── EXERCISE DATA

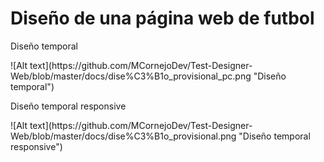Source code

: <h1>Diseño de una página web de futbol</h1>

<p>Diseño temporal</p>
![Alt text](https://github.com/MCornejoDev/Test-Designer-Web/blob/master/docs/dise%C3%B1o_provisional_pc.png "Diseño temporal")


<p>Diseño temporal responsive</p>
![Alt text](https://github.com/MCornejoDev/Test-Designer-Web/blob/master/docs/dise%C3%B1o_provisional.png "Diseño temporal responsive")
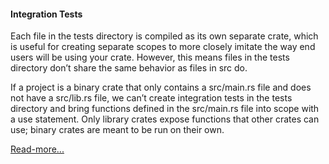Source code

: #### Integration Tests

Each file in the tests directory is compiled as its own separate crate, which is useful for creating
separate scopes to more closely imitate the way end users will be using your crate.
However, this means files in the tests directory don’t share the same behavior as files in src do.

If a project is a binary crate that only contains a src/main.rs file and does not have a src/lib.rs file,
we can’t create integration tests in the tests directory and bring functions defined in the
src/main.rs file into scope with a use statement.
Only library crates expose functions that other crates can use; binary crates are meant to be run on
their own.

[Read-more...](https://doc.rust-lang.org/book/ch11-03-test-organization.html)

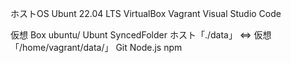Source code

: ホストOS 
Ubunt 22.04 LTS
VirtualBox 
Vagrant 
Visual Studio Code 

仮想
Box ubuntu/
Ubunt 
SyncedFolder ホスト「./data」 ⇔ 仮想「/home/vagrant/data/」
Git
Node.js
npm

────

# [EXERCISE DIRECTIONS]
Search the listing for "that" and show every line where it occurs.

# [EXPECTED ANSWER]
If a project is a binary crate that only contains a src/main.rs file and does not have a src/lib.rs file,
Only library crates expose functions that other crates can use; binary crates are meant to be run on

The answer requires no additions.